In a submission to the Andrews government’s review of the state’s program, La Trobe University professor Mike Clarke said the current “blanket” approach to burning 5 per cent of public land annually was also endangering several wildlife species to the point of extinction.
“It’s a very blunt instrument to achieve a risk reduction and has led to some perverse outcomes,” he said. “Targeting high-population areas is expensive, time-consuming and tricky. To do that safely is very labor intensive.
The Mallee region, which is home to less than 3 per cent of the state’s at-risk population, has been repeatedly targeted for planned burns in recent years, with up to 17 per cent of the program being held in that area.
The 5 per cent annual rolling target was a key recommendation from the Victorian Bushfires Royal Commission held after the Black Saturday tragedy. The 2009 bushfires killed 173 Victorians and destroyed 2133 houses.
Both major parties supported the 5 per cent target but that may be dumped after Environment Minister Lisa Neville asked the Inspector-General for Emergency Management to conduct a review of performance targets for a future bushfire fuel management program on public land.
The suggestion that there is a direct link between planned burns of more land and reducing the risk from bushfire was flawed, the La Trobe University report stated.
“There is potential for remote areas of natural vegetation to be targeted for large burns because the very lack of people and infrastructure minimises the risks posed by escaped planned burns.
“These do little to increase safety to communities and are also more likely to do harm ecological harm.”

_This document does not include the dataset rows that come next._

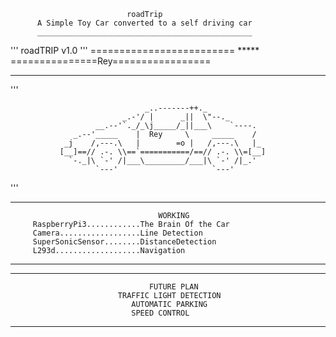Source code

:                               roadTrip
          A Simple Toy Car converted to a self driving car
          ________________________________________________
'''                        roadTRIP v1.0                   '''
=========================      *****     ===============Rey=================
____________________________________________________________________________

'''


                                  _..-------++._
                             _.-'/ |      _||  \"--._
                       __.--'`._/_\j_____/_||___\    `----.
                  _.--'_____    |  Rey     \     _____    /
                _j    /,---.\   |        =o |   /,---.\   |_
               [__]==// .-. \\==`===========/==// .-. \\=[__]
                 `-._|\ `-' /|___\_________/___|\ `-' /|_.'     
                       `---'                     `---'


'''

_____________________________________________________________________________   
                                     WORKING
         RaspberryPi3............The Brain Of the Car   
         Camera..................Line Detection         
         SuperSonicSensor........DistanceDetection      
         L293d...................Navigation             
------------------------------------------------------------------------------


-------------------------------------------------------------------------------
                                   FUTURE PLAN
                            TRAFFIC LIGHT DETECTION
                               AUTOMATIC PARKING
                               SPEED CONTROL 
_______________________________________________________________________________
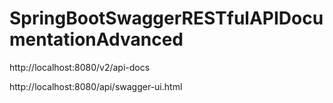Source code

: # SpringBootSwaggerRESTfulAPIDocumentationAdvanced

http://localhost:8080/v2/api-docs

http://localhost:8080/api/swagger-ui.html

Professor Clarke said the Mallee emu-wren and black-eared miner were being considerably affected, because their natural habitat was being constantly burned.
Many experts have made submissions in recent weeks, arguing against the current system. Former CSIRO bushfire scientist David Packham said this month that fuel-reduction burns should be doubled or even tripled to reduce high levels of forest fuel across the state. He said that level has built up over the past 30 years because of “misguided green ideology”, political failure and mismanagement.
The Victorian National Park Association also wants the government to approach a risk-management system as opposed to the current hectare-based system. Group spokesman Phillip Ingamells said the current “simple” system “doesn’t work well for public safety or for protection of many native species”.
The Bushfires Royal Commission Implementation Monitor, Neil Comrie, has also pushed for a dumping of the target. In his 2013 report, he warned the 390,000 hectare target “may not be achievable, affordable or sustainable”.
The Inspector-General for Emergency Management is expected to deliver his report by the end of this month. Any recommended changes will not affect the department’s planned burning program for 2014-2015.